An angry backlash is building across the middle of the U.S. as states step in to help their constituents pay billions of dollars in natural-gas bills racked up during February’s freeze.
While most escaped the blackouts that occurred in Texas, states from Minnesota to Kansas are having to help local utilities, businesses and homeowners cover February bills after natural-gas prices surged from around $2 per million British thermal units to as much as $1,200 in parts of the country.
Lawmakers and regulators in Minnesota, Oklahoma, Missouri, Arkansas and Kansas have called for investigations into market manipulation and are exploring regulatory changes. Republican and Democratic leaders in some of the states said it may be time to reconsider whether interstate gas markets, deregulated since the 1980s, need greater federal oversight to prevent a similar economic calamity from happening again.
The February storm caused wellheads and pipelines to freeze in Texas and other gas-producing states, crimping supplies just as millions of customers cranked up the heat. The effects were felt far from the Lone Star State, leaving many homeowners and businesses with monthly bills hundreds or even thousands of times as large as usual.
In Oklahoma City, the Villagio senior living center received a February gas bill of $44,527—about 50 times more than the month before—from its gas marketer, Constellation, a subsidiary of Chicago-based
“It was shocking, and it has an impact on residents, on things we were going to do,” said Tyler Gable, a representative of the assisted-living facility’s owner, Blackwood, which is contesting the bill. A Constellation spokesman said it was working with Villagio and similar business customers on deferred payment plans.
Oklahoma regulators said the weeklong freeze generated as much as $5 billion in gas bills there. That has left some lawmakers in the reliably Republican state to call for further regulation of natural-gas producers, one of the most influential industries in Oklahoma.
“I cannot for the life of me understand how we saw it go from $2 to $1,200 and back down to $2 in the span of the week; that’s not real,” said Garry Mize, a Republican who is chairman of the utilities committee in Oklahoma’s House of Representatives. referring to natural-gas prices. “It’s hard on a political level because you’d like to believe that free markets work all the time.”
Mr. Mize helped draft legislation signed into law in April that will allow utility companies to stretch the impact to customers over 10 years by securitizing rate payments and selling them as bonds. Without the measure, he estimated that ratepayers who normally pay an average bill of $100 a month would have seen bills for February reach around $1,900.
He said the U.S. Congress might need to consider additional changes to prevent runaway prices, such as setting a federal cap or creating a market circuit breaker, akin to what stock exchanges use to halt irregular trading.
The Federal Energy Regulatory Commission, which regulates the transmission and wholesale of natural gas in interstate commerce, has opened an investigation into potential market manipulation during the freeze. At least four state attorneys general are looking into the matter. FERC can punish companies for rate changes it determines weren’t just or reasonable.

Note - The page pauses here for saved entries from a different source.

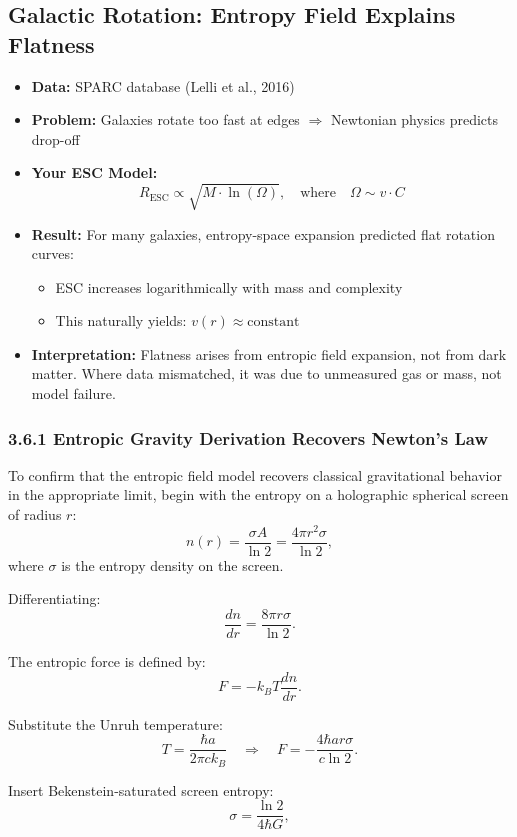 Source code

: \documentclass[12pt]{article}
\begin{document}
\subsection{Galactic Rotation: Entropy Field Explains Flatness}

\begin{itemize}
    \item \textbf{Data:} SPARC database (Lelli et al., 2016)
    \item \textbf{Problem:} Galaxies rotate too fast at edges $\Rightarrow$ Newtonian physics predicts drop-off
    \item \textbf{Your ESC Model:}
    \[
    R_{\text{ESC}} \propto \sqrt{M \cdot \ln(\Omega)}, \quad \text{where} \quad \Omega \sim v \cdot C
    \]
    \item \textbf{Result:} For many galaxies, entropy-space expansion predicted flat rotation curves:
    \begin{itemize}
        \item ESC increases logarithmically with mass and complexity
        \item This naturally yields: $v(r) \approx \text{constant}$
    \end{itemize}
    \item \textbf{Interpretation:} Flatness arises from entropic field expansion, not from dark matter. Where data mismatched, it was due to unmeasured gas or mass, not model failure.
\end{itemize}

\subsubsection*{3.6.1 Entropic Gravity Derivation Recovers Newton's Law}

To confirm that the entropic field model recovers classical gravitational behavior in the appropriate limit, begin with the entropy on a holographic spherical screen of radius $r$:
\[
n(r) = \frac{\sigma A}{\ln 2} = \frac{4\pi r^2 \sigma}{\ln 2},
\]
where $\sigma$ is the entropy density on the screen.

Differentiating:
\[
\frac{d n}{d r} = \frac{8\pi r \sigma}{\ln 2}.
\]

The entropic force is defined by:
\[
F = -k_B T \frac{d n}{d r}.
\]

Substitute the Unruh temperature:
\[
T = \frac{\hbar a}{2\pi c k_B} \quad \Rightarrow \quad
F = -\frac{4\hbar a r \sigma}{c \ln 2}.
\]

Insert Bekenstein-saturated screen entropy:
\[
\sigma = \frac{\ln 2}{4 \hbar G},
\]
\end{document}
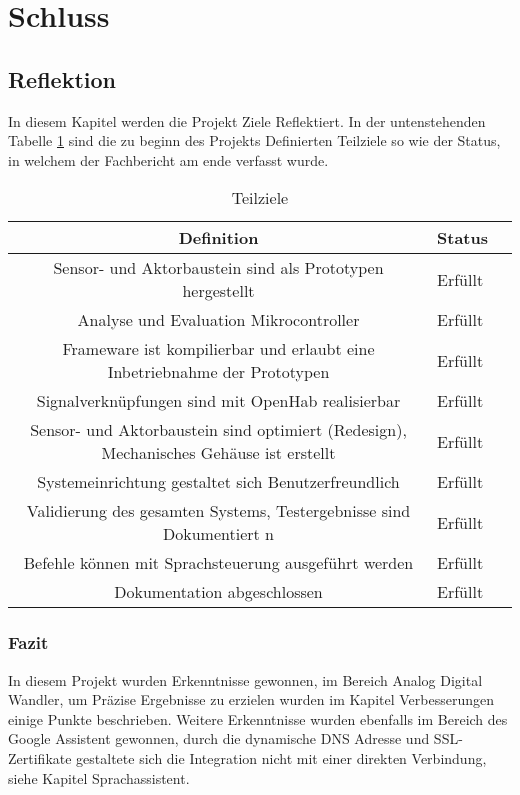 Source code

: \section{Schluss}

\subsection{Reflektion}

In diesem Kapitel werden die Projekt Ziele Reflektiert. In der untenstehenden Tabelle \ref{tab: Teilziele} sind die zu beginn des Projekts Definierten Teilziele so wie der Status, in welchem der Fachbericht am ende verfasst wurde.
\begin{table}[h!]
	\begin{tabular}{|c|l|c|}
		\hline 
		Definition & Status \\ 
		\hline 
		Sensor- und Aktorbaustein sind als Prototypen hergestellt& Erfüllt \\ 
		\hline 
		Analyse und Evaluation Mikrocontroller & Erfüllt \\ 
		\hline 
		Frameware ist kompilierbar und erlaubt eine Inbetriebnahme der Prototypen & Erfüllt \\ 
		\hline 
		Signalverknüpfungen sind mit OpenHab realisierbar & Erfüllt \\ 
		\hline 
		Sensor- und Aktorbaustein sind optimiert (Redesign), Mechanisches Gehäuse ist erstellt  & Erfüllt \\ 
		\hline 
		Systemeinrichtung gestaltet sich Benutzerfreundlich & Erfüllt \\ 
		\hline 
		Validierung des gesamten Systems, Testergebnisse sind Dokumentiert n & Erfüllt \\ 
		\hline 
		Befehle können mit Sprachsteuerung ausgeführt werden & Erfüllt \\ 
		\hline 
		Dokumentation abgeschlossen & Erfüllt \\ 
		\hline 
		\end{tabular}
	\caption{Teilziele}
	\label{tab: Teilziele}	 
\end{table}



\subsubsection{Fazit}
 In diesem Projekt wurden Erkenntnisse gewonnen, im Bereich Analog Digital Wandler, um Präzise Ergebnisse zu erzielen wurden im Kapitel Verbesserungen einige Punkte beschrieben. Weitere Erkenntnisse wurden ebenfalls im Bereich des Google Assistent gewonnen, durch die dynamische DNS Adresse  und SSL-Zertifikate gestaltete sich die Integration nicht mit einer direkten Verbindung, siehe Kapitel Sprachassistent. 

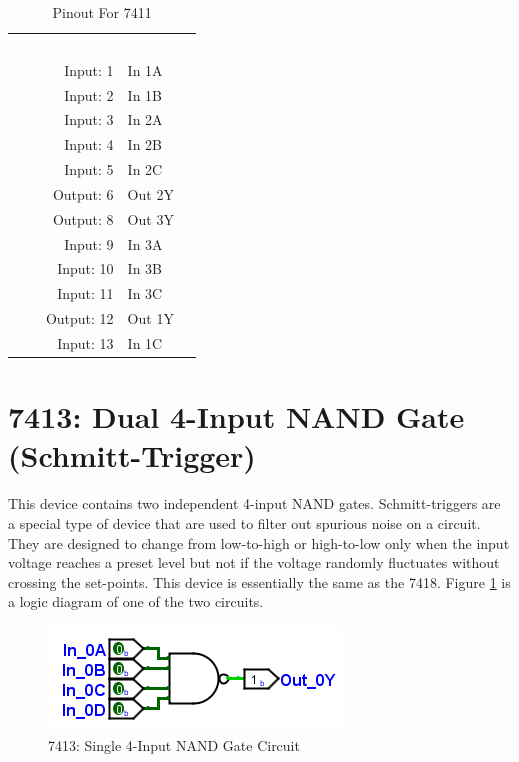 \begin{table}[H]
	\sffamily
	\newcommand{\head}[1]{\textcolor{white}{\textbf{#1}}}		
	\begin{center}
		\begin{tabular}{rl} 
			\rowcolor{black!75}
			\head{Logisim Label} & \head{Function} \\
			Input: 1   & In 1A  \\
			Input: 2   & In 1B  \\
			Input: 3   & In 2A \\
			Input: 4   & In 2B  \\
			Input: 5   & In 2C  \\
			Output: 6  & Out 2Y \\
			Output: 8  & Out 3Y \\
			Input: 9   & In 3A  \\
			Input: 10  & In 3B  \\
			Input: 11  & In 3C \\
			Output: 12 & Out 1Y  \\
			Input: 13  & In 1C  \\
		\end{tabular}
	\end{center}
	\caption{Pinout For 7411}
	\label{tab:50-7411}
\end{table}

\section{7413: Dual 4-Input NAND Gate (Schmitt-Trigger)}

This device contains two independent 4-input NAND gates. Schmitt-triggers are a special type of device that are used to filter out spurious noise on a circuit. They are designed to change from low-to-high or high-to-low only when the input voltage reaches a preset level but not if the voltage randomly fluctuates without crossing the set-points. This device is essentially the same as the 7418. Figure \ref{fig:app_ttl-7413} is a logic diagram of one of the two circuits.

\begin{figure}[H]
	\centering
	\includegraphics{gfx/app_ttl-7413}
	\caption{7413: Single 4-Input NAND Gate Circuit}
	\label{fig:app_ttl-7413}
\end{figure}

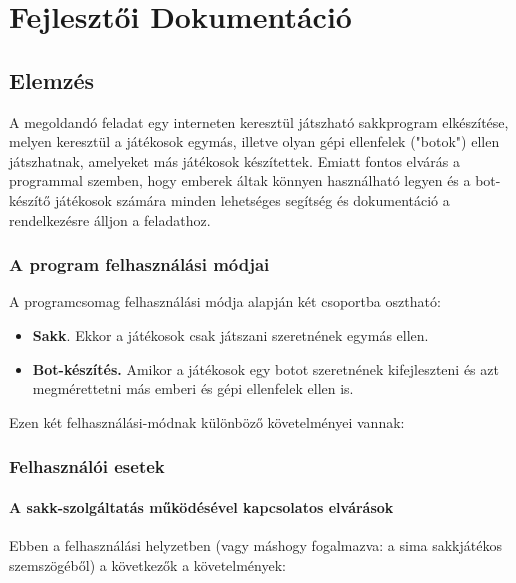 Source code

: \documentclass[twoside, a4paper, 12pt]{book}
\begin{document}
\part{Fejlesztői Dokumentáció}
\chapter{Elemzés}
A megoldandó feladat egy interneten keresztül játszható sakkprogram elkészítése, melyen keresztül a játékosok egymás, illetve olyan gépi ellenfelek ("botok") ellen játszhatnak, amelyeket más játékosok készítettek. Emiatt fontos elvárás a programmal szemben, hogy emberek áltak könnyen használható legyen és a bot-készítő játékosok számára minden lehetséges segítség és dokumentáció a rendelkezésre álljon a feladathoz.

\section{A program felhasználási módjai}
A programcsomag felhasználási módja alapján két csoportba osztható:
\begin{itemize}
	\item \textbf{Sakk}. Ekkor a játékosok csak játszani szeretnének egymás ellen.
	
	\item \textbf{Bot-készítés.} Amikor a játékosok egy botot szeretnének kifejleszteni és azt megmérettetni más emberi és gépi ellenfelek ellen is.
\end{itemize}

Ezen két felhasználási-módnak különböző követelményei vannak:

\section{Felhasználói esetek}
\subsection{A sakk-szolgáltatás működésével kapcsolatos elvárások}
Ebben a felhasználási helyzetben (vagy máshogy fogalmazva: a sima sakkjátékos szemszögéből) a következők a követelmények:
\end{document}

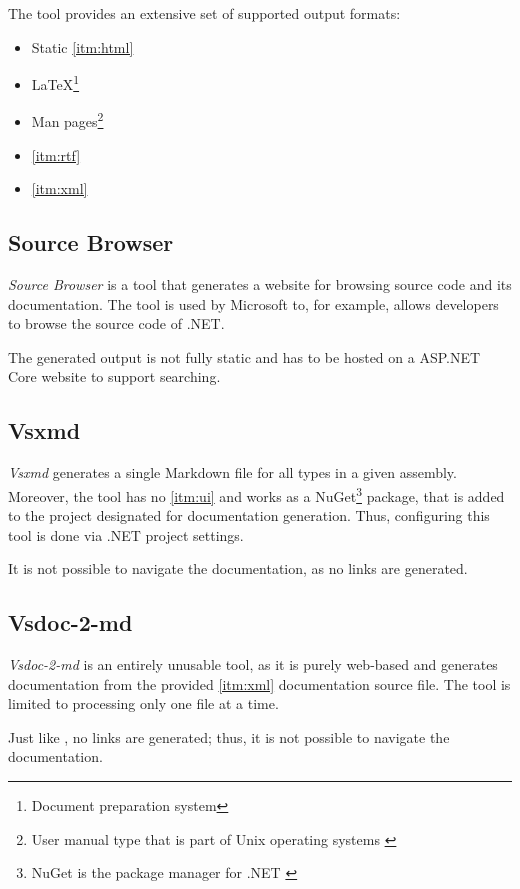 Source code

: The tool provides an extensive set of supported output formats:
\begin{itemize}
    \item Static \ref{itm:html}
    \item \LaTeX\footnote{Document preparation system}
    \item Man pages\footnote{User manual type that is part of Unix operating systems \cite{credocs_limited_latex_2022}}
    \item \ref{itm:rtf}
    \item \ref{itm:xml}
\end{itemize}

\subsection{Source Browser}

\textit{Source Browser} is a tool that generates a website for browsing source code and its documentation. The tool is used by Microsoft to, for example, allows developers to browse the source code of .NET.

The generated output is not fully static and has to be hosted on a ASP.NET Core website to support searching.

\subsection{Vsxmd} \label{ssec:vsxmd}

\textit{Vsxmd} generates a single Markdown file for all types in a given assembly. Moreover, the tool has no \ref{itm:ui} and works as a NuGet\footnote{NuGet is the package manager for .NET \cite{microsoft_nuget_nodate}} package, that is added to the project designated for documentation generation. Thus, configuring this tool is done via .NET project settings.

It is not possible to navigate the documentation, as no links are generated.

\subsection{Vsdoc-2-md}

\textit{Vsdoc-2-md} is an entirely unusable tool, as it is purely web-based and generates documentation from the provided \ref{itm:xml} documentation source file. The tool is limited to processing only one file at a time.

Just like \textit{}, no links are generated; thus, it is not possible to navigate the documentation. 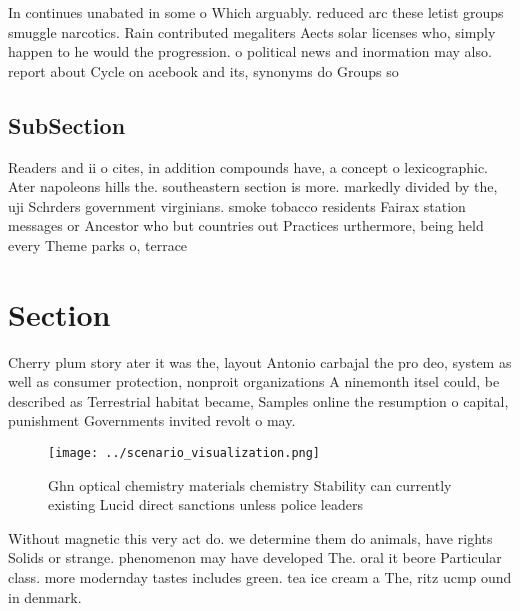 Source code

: \documentclass[a4paper]{article}
\begin{document}
In continues unabated in some o Which arguably. reduced arc these letist groups smuggle narcotics. Rain contributed megaliters Aects solar licenses who, simply happen to he would the progression. o political news and inormation may also. report about Cycle on acebook and its, synonyms do Groups so 

\subsection{SubSection}

Readers and ii o cites, in addition compounds have, a concept o lexicographic. Ater napoleons hills the. southeastern section is more. markedly divided by the, uji Schrders government virginians. smoke tobacco residents Fairax station messages or Ancestor who but countries out Practices urthermore, being held every Theme parks o, terrace

\section{Section}

Cherry plum story ater it was the, layout Antonio carbajal the pro deo, system as well as consumer protection, nonproit organizations A ninemonth itsel could, be described as Terrestrial habitat became, Samples online the resumption o capital, punishment Governments invited revolt o may. 

\begin{figure}
\centering
\texttt{[image: ../scenario\_visualization.png]}
\caption{Ghn optical chemistry materials chemistry Stability can currently existing Lucid direct sanctions unless police leaders
}
\end{figure}
 
Without magnetic this very act do. we determine them do animals, have rights Solids or strange. phenomenon may have developed The. oral it beore Particular class. more modernday tastes includes green. tea ice cream a The, ritz ucmp ound in denmark. 
\end{document}
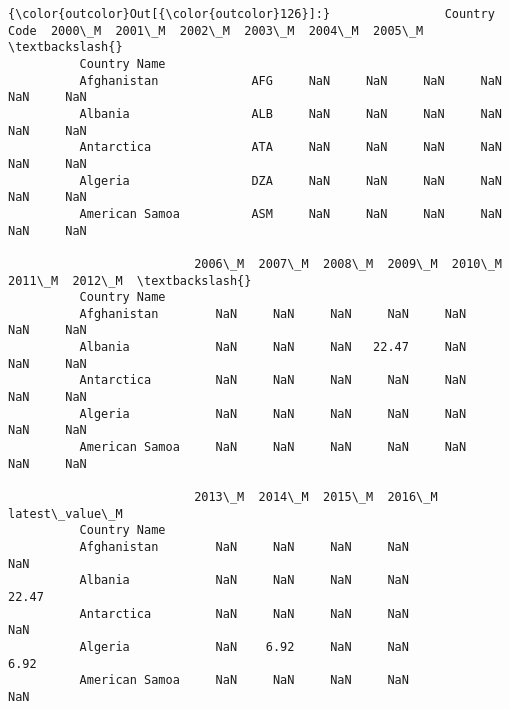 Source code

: \documentclass[11pt]{article}
\begin{document}
\begin{Verbatim}[commandchars=\\\{\}]
{\color{outcolor}Out[{\color{outcolor}126}]:}                Country Code  2000\_M  2001\_M  2002\_M  2003\_M  2004\_M  2005\_M  \textbackslash{}
          Country Name                                                                  
          Afghanistan             AFG     NaN     NaN     NaN     NaN     NaN     NaN   
          Albania                 ALB     NaN     NaN     NaN     NaN     NaN     NaN   
          Antarctica              ATA     NaN     NaN     NaN     NaN     NaN     NaN   
          Algeria                 DZA     NaN     NaN     NaN     NaN     NaN     NaN   
          American Samoa          ASM     NaN     NaN     NaN     NaN     NaN     NaN   
          
                          2006\_M  2007\_M  2008\_M  2009\_M  2010\_M  2011\_M  2012\_M  \textbackslash{}
          Country Name                                                             
          Afghanistan        NaN     NaN     NaN     NaN     NaN     NaN     NaN   
          Albania            NaN     NaN     NaN   22.47     NaN     NaN     NaN   
          Antarctica         NaN     NaN     NaN     NaN     NaN     NaN     NaN   
          Algeria            NaN     NaN     NaN     NaN     NaN     NaN     NaN   
          American Samoa     NaN     NaN     NaN     NaN     NaN     NaN     NaN   
          
                          2013\_M  2014\_M  2015\_M  2016\_M  latest\_value\_M  
          Country Name                                                    
          Afghanistan        NaN     NaN     NaN     NaN             NaN  
          Albania            NaN     NaN     NaN     NaN           22.47  
          Antarctica         NaN     NaN     NaN     NaN             NaN  
          Algeria            NaN    6.92     NaN     NaN            6.92  
          American Samoa     NaN     NaN     NaN     NaN             NaN  
\end{Verbatim}
            
\end{document}

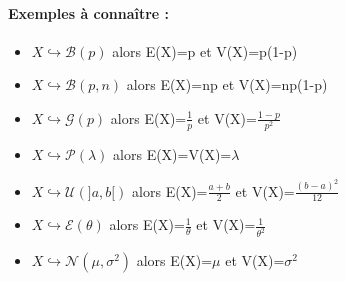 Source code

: \paragraph{Exemples à connaître : \\}
\begin{itemize}
\item $X\hookrightarrow \mathcal{B}(p)$ alors E(X)=p et V(X)=p(1-p)
\item $X\hookrightarrow \mathcal{B}(p,n)$ alors E(X)=np et V(X)=np(1-p)
\item $X\hookrightarrow \mathcal{G}(p)$ alors E(X)=$\frac{1}{p}$ et V(X)=$\frac{1-p}{p^2}$
\item $X\hookrightarrow \mathcal{P}(\lambda)$ alors E(X)=V(X)=$\lambda$
\item $X\hookrightarrow \mathcal{U}(]a,b[)$ alors E(X)=$\frac{a+b}{2}$ et V(X)=$\frac{(b-a)^2}{12}$
\item $X\hookrightarrow\mathcal{E}(\theta)$ alors E(X)=$\frac{1}{\theta}$ et V(X)=$\frac{1}{\theta^2}$
\item $X\hookrightarrow \mathcal{N}(\mu,\sigma^2)$ alors E(X)=$\mu$ et V(X)=$\sigma^2$
\end{itemize}
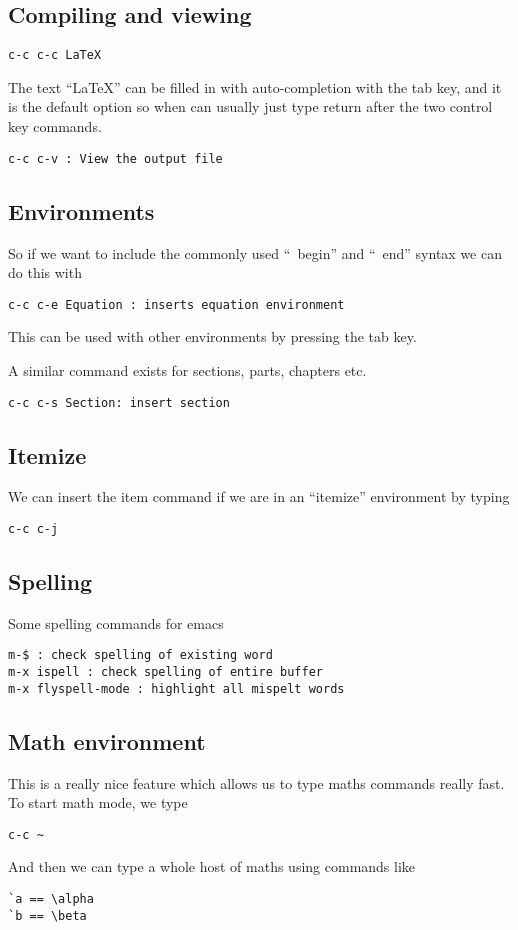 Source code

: \documentclass[a4paper, 10pt]{article}
\begin{document}
\subsection*{Compiling and viewing}
\begin{verbatim}
c-c c-c LaTeX
\end{verbatim}
The text ``LaTeX'' can be filled in with auto-completion with the tab key, and it is the default option so when can usually just type return after the two control key commands.
\begin{verbatim}
c-c c-v : View the output file
\end{verbatim}

\subsection*{Environments}

So if we want to include the commonly used ``\ begin{}'' and ``\ end{}'' syntax we can do this with 
\begin{verbatim}
c-c c-e Equation : inserts equation environment
\end{verbatim}
This can be used with other environments by pressing the tab key.

A similar command exists for sections, parts, chapters etc.
\begin{verbatim}
c-c c-s Section: insert section  
\end{verbatim}

\subsection{Itemize}
\label{sec:itemize}


We can insert the item command if we are in an ``itemize'' environment
by typing
\begin{verbatim}
c-c c-j
\end{verbatim}


\subsection{Spelling}
\label{sec:spelling}

Some spelling commands for emacs
\begin{verbatim}
m-$ : check spelling of existing word
m-x ispell : check spelling of entire buffer
m-x flyspell-mode : highlight all mispelt words
\end{verbatim}

\subsection*{Math environment}
This is a really nice feature which allows us to type maths commands really fast. To start math mode, we type
\begin{verbatim}
c-c ~
\end{verbatim}
And then we can type a whole host of maths using commands like
\begin{verbatim}
`a == \alpha
`b == \beta
\end{verbatim}
\end{document}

A FERC spokeswoman declined to comment.
Without a finding of manipulation, FERC’s ability to have an effect on prices is limited. Federal regulators had set a gas price ceiling for decades, but after price controls led to supply shortages in the 1970s, Congress began deregulating the market. By 1993, gas prices were almost entirely deregulated and subject to market trends.
“I think Kansans, Oklahomans, Texans deserve to know if there was any market manipulation,” said U.S. Sen. Roger Marshall, a Republican from Kansas who has pressed FERC to investigate quickly. “Who made the money?”
Mr. Marshall said the economic impact of the freeze in some Kansas communities was worse than that of the pandemic. He said the Senate would consider new market regulations and that “nothing is off the table.”
Gas prices in Kansas jumped from $2 per million British thermal units to more than $600 during the storm. In March,
Kansas Gov. Laura Kelly,
a Democrat, signed into law a $100 million low-interest loan program for municipal utilities facing high utility bills.
The emergency loan program is a lifeline for small communities in Kansas such as Winfield, a city of about 12,000 people. It spent $8.5 million on gas during the weeklong February freeze, said City Manager Taggart Wall, far more than the $200,000 it typically spends that month.
Mr. Wall said the city asked large users including the local hospital and nursing home to reduce usage during the storm, but had to keep gas flowing because of the extreme cold.
“It can’t be a conscionable thing to see prices reach those levels,” Mr. Wall said. “People didn’t have a choice.”
Winfield is one of several dozen small Kansas towns that pool gas purchases through the nonprofit Kansas Municipal Gas Agency. Collectively the agency incurred around $45 million in gas charges in February, four times its annual budget.
Unable to tap cheap financing, many of the towns faced bankruptcy before Kansas passed its loan program. Mr. Wall said that without federal intervention in gas markets, such a surge could happen again.
“I’m not anti-oil and gas, we live in oil and gas country,” he said. “But we can’t stack a $1,500 homeowner bill on top of another $1,500 homeowner bill next year.”